When Touring Isn’t the Norm

by | Apr 26, 2022

There are places where "touring schools" is just "good parenting", and yet that is not a universal experience. One mom shares her experience of living in a community where "touring" to determine a school's quality is not the norm, and how she is navigating making equitable educational decisions with her family.

Darci Craghead is a white mom in Oklahoma City, OK.  Her kids are in 6th, 4th and 1st grade. She is the chapter lead of Integrated Schools in OKC and also serves on the writing and podcast staff collectives. She loves gaming with her sons and nephews, watching shows and shooting the breeze with her daughter, watching basketball, and thanks to her husband she also enjoys watching soccer. 

In the spring of 2014, my husband and I prepared for our oldest, our daughter, to begin school as a pre-kindergarten student that fall.  We live in the capital and largest city in our state. I grew up in a wealthier suburb of the same city, and many of my friends still lived in that suburb. As a kid, teenager, and young adult I had received the message that sending kids to the city school district just wasn’t an option. I don’t remember explicit conversations about it, although there very well could have been.  I just knew that many people who had been in my life considered ‘city schools’ underperforming, not a good environment, or the word ingrained in my mind was ‘dangerous’. As my husband and I had conversations about our daughter’s school options, which would eventually be our sons’ options, there were two we considered. We thought about transferring to the highly rated neighborhood school 5 blocks away, or enrolling in our zoned, not highly rated and under-enrolled neighborhood public school.  

I didn’t know much about our neighborhood school and it wasn’t until 2019 when I found Integrated Schools that I heard about the idea of touring a school.  We knew one family whose daughter had attended there, and they had a positive experience, although they had to enroll her somewhere else due to circumstances unrelated to the school. Other than that, all I knew about the school is what the building looked like from the outside. I never thought to ask if I could see the inside of the school before enrolling our daughter. 

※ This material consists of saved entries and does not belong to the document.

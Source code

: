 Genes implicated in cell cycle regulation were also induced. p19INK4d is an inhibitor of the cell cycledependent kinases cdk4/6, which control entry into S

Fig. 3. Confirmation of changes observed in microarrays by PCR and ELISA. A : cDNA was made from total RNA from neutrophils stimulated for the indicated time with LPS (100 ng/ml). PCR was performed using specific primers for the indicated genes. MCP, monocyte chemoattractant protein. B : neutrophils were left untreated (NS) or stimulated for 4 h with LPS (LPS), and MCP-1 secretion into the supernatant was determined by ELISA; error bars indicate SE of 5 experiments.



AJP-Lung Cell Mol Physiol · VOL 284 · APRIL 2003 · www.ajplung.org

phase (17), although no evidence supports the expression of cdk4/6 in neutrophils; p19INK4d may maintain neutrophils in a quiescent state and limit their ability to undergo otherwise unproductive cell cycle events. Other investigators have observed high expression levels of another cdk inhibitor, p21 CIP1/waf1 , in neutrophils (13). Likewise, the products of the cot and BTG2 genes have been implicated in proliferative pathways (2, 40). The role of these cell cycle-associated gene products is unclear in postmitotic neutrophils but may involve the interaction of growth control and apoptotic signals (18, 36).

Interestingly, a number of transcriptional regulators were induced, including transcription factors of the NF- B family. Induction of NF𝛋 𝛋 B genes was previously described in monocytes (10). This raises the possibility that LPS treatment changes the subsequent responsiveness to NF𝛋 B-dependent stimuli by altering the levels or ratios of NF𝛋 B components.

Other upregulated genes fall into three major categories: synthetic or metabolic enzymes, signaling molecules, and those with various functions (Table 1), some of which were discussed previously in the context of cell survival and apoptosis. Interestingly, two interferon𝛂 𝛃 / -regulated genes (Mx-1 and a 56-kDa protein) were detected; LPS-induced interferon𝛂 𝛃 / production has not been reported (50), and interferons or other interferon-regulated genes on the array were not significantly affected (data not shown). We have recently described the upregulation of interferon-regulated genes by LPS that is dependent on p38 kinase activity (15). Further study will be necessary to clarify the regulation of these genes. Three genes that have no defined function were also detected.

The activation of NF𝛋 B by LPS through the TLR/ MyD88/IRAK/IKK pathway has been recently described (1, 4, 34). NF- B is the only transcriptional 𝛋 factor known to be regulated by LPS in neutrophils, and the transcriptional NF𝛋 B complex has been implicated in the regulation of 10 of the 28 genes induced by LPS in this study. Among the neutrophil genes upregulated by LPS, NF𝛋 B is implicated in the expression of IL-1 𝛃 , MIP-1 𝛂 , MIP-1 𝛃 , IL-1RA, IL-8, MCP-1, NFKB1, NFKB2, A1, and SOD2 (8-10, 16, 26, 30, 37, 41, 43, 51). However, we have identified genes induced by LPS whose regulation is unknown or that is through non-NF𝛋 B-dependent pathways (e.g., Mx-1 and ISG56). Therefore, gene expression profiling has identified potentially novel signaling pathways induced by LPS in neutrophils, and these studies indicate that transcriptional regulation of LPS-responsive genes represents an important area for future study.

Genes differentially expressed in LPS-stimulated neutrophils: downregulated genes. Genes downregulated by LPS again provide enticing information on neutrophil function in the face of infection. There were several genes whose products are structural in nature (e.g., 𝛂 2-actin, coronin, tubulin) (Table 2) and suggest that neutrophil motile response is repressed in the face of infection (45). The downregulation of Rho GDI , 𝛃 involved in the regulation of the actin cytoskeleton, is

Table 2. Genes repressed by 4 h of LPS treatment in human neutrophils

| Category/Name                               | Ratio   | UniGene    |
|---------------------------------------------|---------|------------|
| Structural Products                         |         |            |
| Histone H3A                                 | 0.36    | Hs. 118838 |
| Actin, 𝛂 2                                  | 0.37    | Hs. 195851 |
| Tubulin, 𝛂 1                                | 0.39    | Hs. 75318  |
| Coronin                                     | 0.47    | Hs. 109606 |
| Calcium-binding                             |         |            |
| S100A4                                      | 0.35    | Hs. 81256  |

To this day, 8 years into my kids being a part of this school district, I don’t hear about families touring schools. Even at the couple of highly sought-after neighborhood elementary schools, I don’t hear about tours happening. That’s not to say it never happens, but I can say it is not routine or an expectation of preparing to enroll a child in school. When preparing to transition to middle school, if going the application school route, there are dates that prospective families can go to the school for an open house of sorts, to see the building, but that is the closest I can come to thinking of touring being a normal occurrence here. I cannot speak to how or if tours take place among the charter schools in our district. Although charter schools are not as prevalent in our district as in other urban areas, they do contribute to the consolidation of privilege and academic achievement into those schools. Since equity was a guiding value for us, in our local situation sending our kids to a charter school was not on the table. So, as we decided to send our daughter to our zoned neighborhood school, our options may not have been as numerous as in other urban districts, due to the norms of our district. 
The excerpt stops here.